12.12.07
departure
Heathrow Airport, 05.30am:
Terminal 3, lonely and desolate, smells of fresh paint and carcinogen particles. Even at that, it’s a welcome respite from the graveyard shift talk radio show my taxi driver chuckled to the whole way to the airport. He laughed especially hard when the bitter, vicious sounding man presenting the show shouted that Rose West – and all other murderers – should be “strung up”.
Pressing the “cancel” button on the screen for selecting a new seat on the Scandinavian Airlines check-in machine doesn’t just cancel seat selection, it cancels the whole check-in and drops you back to the welcome screen. There’s an audible sigh from behind me; I glance around and meet the baleful eye of the sole occupant of the queue behind me. I have become one of those people; the people who spend endless minutes standing in front of cash points, leading me to wonder out loud if they’re trying to negotiate a new mortgage with the machine.
Heathrow Airport, 05.42am:
The only people who want to pass through to security at this hour are myself and a young German couple – both uniformly stunning, with sandy blond hair and deep golden skin, returning from a warm holiday in shorts and t-shirts while I scurry through the tail end of the December night in a warm coat and scarf. At the boarding card check, they are turned back by a woman with dead, disinterested eyes, because the simple breakfast they bought in the terminal – cereal and juice – includes milk cartons which are 125ml in size, and orange juice 150ml in size.
Two summers ago – one, if you rightly choose not to count this year’s unloved rainy season as a summer – the British government claimed to have foiled a plot to blow up airplanes using liquid explosives, which could be transported on board in bottles and mixed in the aircraft’s toilet to make a mid-air mess. Within weeks, every credible scientific or security authority had thoroughly debunked the theory; liquid explosives are too difficult to make, too volatile to carry, and impossible to combine to any great effect without special equipment.
It makes no odds to the politics of paranoia and fear. Over a year later, the net result is this; a 125ml carton of milk, which everyone involved knows is merely milk for cereal, bought at the airport itself, must be thrown away. A 100ml carton would be fine, but that 25ml, my friends, is the thin line between our safety, and a world of unstoppable terror. Oh yes.
Heathrow Airport, 05.48am:
The shoe scanner is another new line of security, introduced after yet another failed, stupid “terrorist” attack – a mentally disturbed, educationally subnormal man who tried to light a bomb in the heel of his shoe with a box of matches. Oh yes, Al Quaeda will be proud of that one. At the scanner, a bored looking woman pretends to focus on the X-Ray screen, but is clearly staring off into space somewhere behind it.
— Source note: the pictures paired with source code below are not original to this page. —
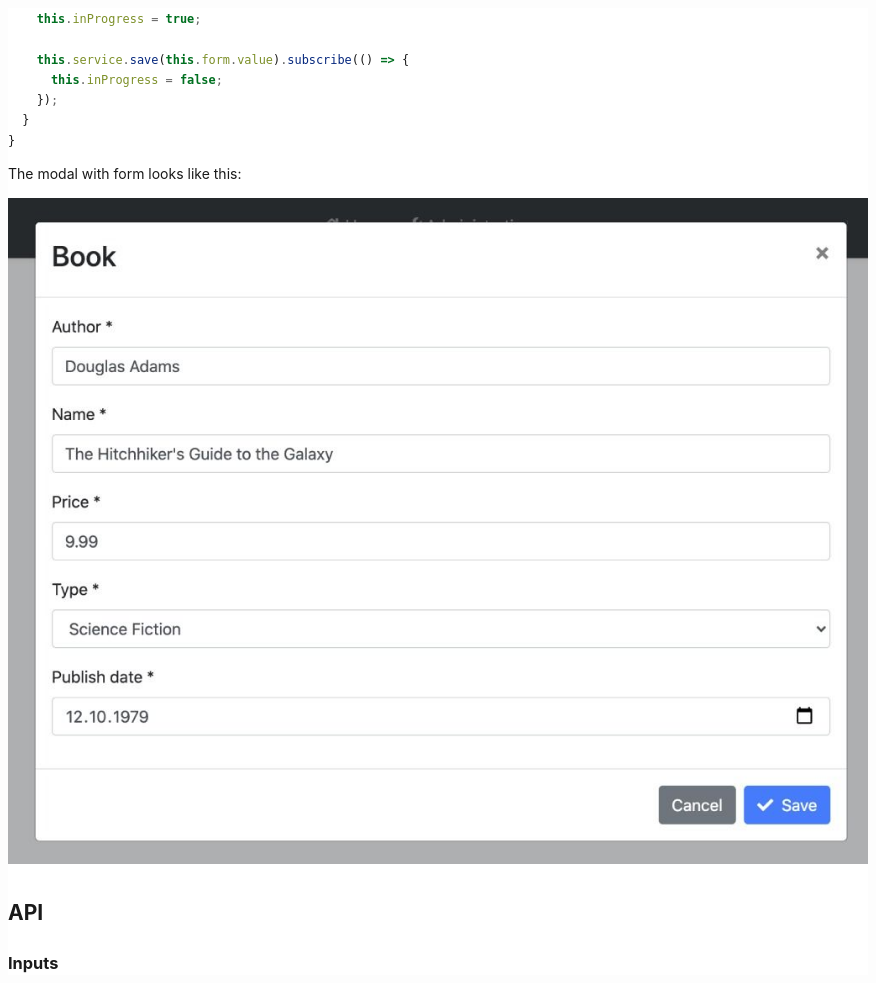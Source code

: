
 ```ts
    this.inProgress = true;

    this.service.save(this.form.value).subscribe(() => {
      this.inProgress = false;
    });
  }
}
```

The modal with form looks like this:

![Form example result](./images/modal-result-2.jpg)

## API

### Inputs
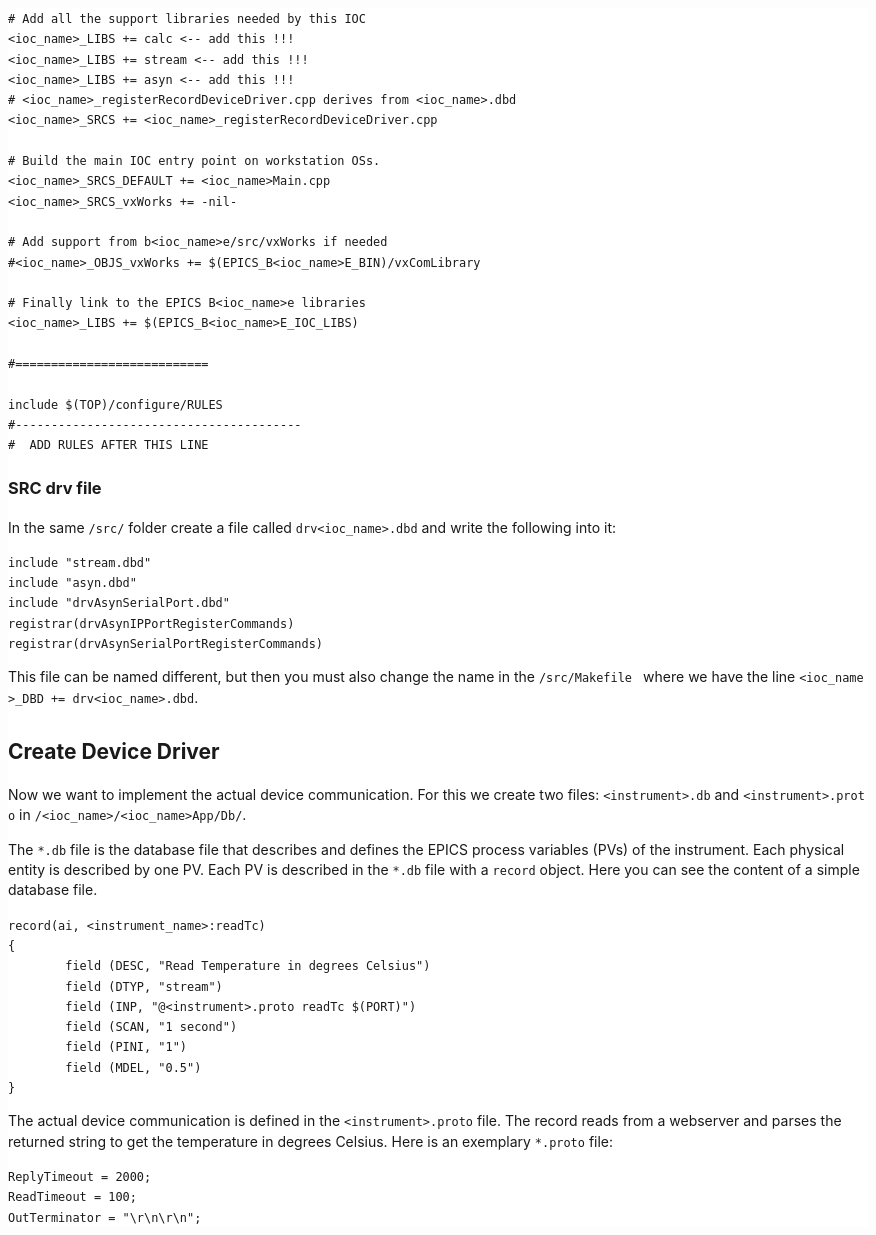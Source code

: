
 ```
# Add all the support libraries needed by this IOC
<ioc_name>_LIBS += calc <-- add this !!!
<ioc_name>_LIBS += stream <-- add this !!!
<ioc_name>_LIBS += asyn <-- add this !!!
# <ioc_name>_registerRecordDeviceDriver.cpp derives from <ioc_name>.dbd
<ioc_name>_SRCS += <ioc_name>_registerRecordDeviceDriver.cpp

# Build the main IOC entry point on workstation OSs.
<ioc_name>_SRCS_DEFAULT += <ioc_name>Main.cpp
<ioc_name>_SRCS_vxWorks += -nil-

# Add support from b<ioc_name>e/src/vxWorks if needed
#<ioc_name>_OBJS_vxWorks += $(EPICS_B<ioc_name>E_BIN)/vxComLibrary

# Finally link to the EPICS B<ioc_name>e libraries
<ioc_name>_LIBS += $(EPICS_B<ioc_name>E_IOC_LIBS)

#===========================

include $(TOP)/configure/RULES
#----------------------------------------
#  ADD RULES AFTER THIS LINE
```
### SRC drv file
In the same `/src/` folder create a file called `drv<ioc_name>.dbd` and write the following into it:
```
include "stream.dbd"
include "asyn.dbd"
include "drvAsynSerialPort.dbd"
registrar(drvAsynIPPortRegisterCommands)
registrar(drvAsynSerialPortRegisterCommands)
```
This file can be named different, but then you must also change the name in the `/src/Makefile ` where we have the line `<ioc_name>_DBD += drv<ioc_name>.dbd`.

## Create Device Driver
Now we want to implement the actual device communication. For this we create two files: `<instrument>.db` and `<instrument>.proto` in `/<ioc_name>/<ioc_name>App/Db/`.

The `*.db` file is the database file that describes and defines the EPICS process variables (PVs) of the instrument. Each physical entity is described by one PV.
Each PV is described in the `*.db` file with a `record` object. Here you can see the content of a simple database file. 
```
record(ai, <instrument_name>:readTc)
{
        field (DESC, "Read Temperature in degrees Celsius")
        field (DTYP, "stream")
        field (INP, "@<instrument>.proto readTc $(PORT)")
        field (SCAN, "1 second")
        field (PINI, "1")
        field (MDEL, "0.5")
}
```
The actual device communication is defined in the `<instrument>.proto` file. The record reads from a webserver and parses the returned string to get the temperature in degrees Celsius.
Here is an exemplary `*.proto` file:
```
ReplyTimeout = 2000;
ReadTimeout = 100;
OutTerminator = "\r\n\r\n";

```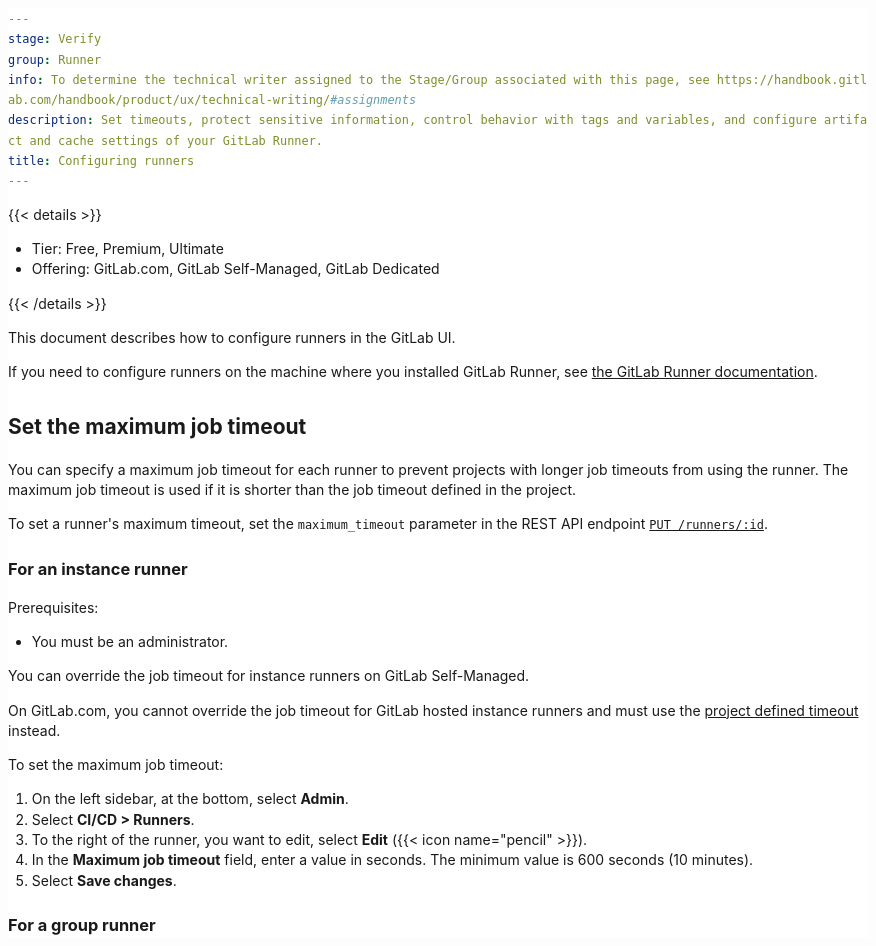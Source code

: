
 ```yaml
---
stage: Verify
group: Runner
info: To determine the technical writer assigned to the Stage/Group associated with this page, see https://handbook.gitlab.com/handbook/product/ux/technical-writing/#assignments
description: Set timeouts, protect sensitive information, control behavior with tags and variables, and configure artifact and cache settings of your GitLab Runner.
title: Configuring runners
---
```


{{< details >}}

- Tier: Free, Premium, Ultimate
- Offering: GitLab.com, GitLab Self-Managed, GitLab Dedicated

{{< /details >}}

This document describes how to configure runners in the GitLab UI.

If you need to configure runners on the machine where you installed GitLab Runner, see
[the GitLab Runner documentation](https://docs.gitlab.com/runner/configuration/).

## Set the maximum job timeout

You can specify a maximum job timeout for each runner to prevent projects
with longer job timeouts from using the runner. The maximum job timeout is
used if it is shorter than the job timeout defined in the project.

To set a runner's maximum timeout, set the `maximum_timeout` parameter in the REST API endpoint [`PUT /runners/:id`](../../api/runners.md#update-runners-details).

### For an instance runner

Prerequisites:

- You must be an administrator.

You can override the job timeout for instance runners on GitLab Self-Managed.

On GitLab.com, you cannot override the job timeout for GitLab hosted instance runners and must use the [project defined timeout](../pipelines/settings.md#set-a-limit-for-how-long-jobs-can-run) instead.

To set the maximum job timeout:

1. On the left sidebar, at the bottom, select **Admin**.
1. Select **CI/CD > Runners**.
1. To the right of the runner, you want to edit, select **Edit** ({{< icon name="pencil" >}}).
1. In the **Maximum job timeout** field, enter a value in seconds. The minimum value is 600 seconds (10 minutes).
1. Select **Save changes**.

### For a group runner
“Have a good afternoon,” a tall, silver haired American man with a lean face says to the woman. I wonder what time zone he’s working to, when he follows up by saying, “because it’s going to be a rough morning!” The girl smiles at him. I don’t think I’ve ever heard anything quite so sinister in my life. It could only have been improved if the man had actually been Nicholas Cage, and he’d slipped on some expensive sunglasses as he said it.
Heathrow Airport, 05.57am:
At the bagel stand in the departure lounge, someone has Michael Jackson’s “Bad” as their ringtone – loud. When it goes off, half the people in the lounge (about six) turn around suddenly to stare. My morning is brightened marginally (morning? Who am I kidding; sunrise is 7.55am today, according to the twisted talk show host from earlier. This is night.) by the idea that they’d anticipated seeing the King of Pop sashaying his way out from behind Bagel Street, possibly serenading a lightly steaming Philly Cheese Steak bagel.
There’s a yellowing plastic model of a Singapore Airlines jet hanging from the ceiling in the lounge, with cracks in its plastic visible even from here. If it banked slightly, it could fly through the LED departures board in a shower of cinematic sparks, before smashing into the hopeful grin of the attendant outside the overpriced whiskey shop, drowning his pre-dawn attempts to sell hard liquor in a shower of glass and Glenfiddich.
I suspect he would welcome death, since every day he listens to the non-stop squeak-squeak-squeak-squeak of Hamley’s vile, satanic mechanical dog toys, eternally pushing against the side of a box like brain-damaged livestock and squeaking at exactly the right pitch to inspire madness.
They’re calling my flight. I’m off to Oslo. Bet it’s cold as an Eskimo’s tit out there.
Technorati Tags: Heathrow, idiocy, politics, security, rant, travel






Steve said,
December 12, 2007 at 11:09 am
I love flying with SAS…good Scandinavian service.
I hate all the paranoia at British airports…sometimes I feel the security measures are even worse than the US ones.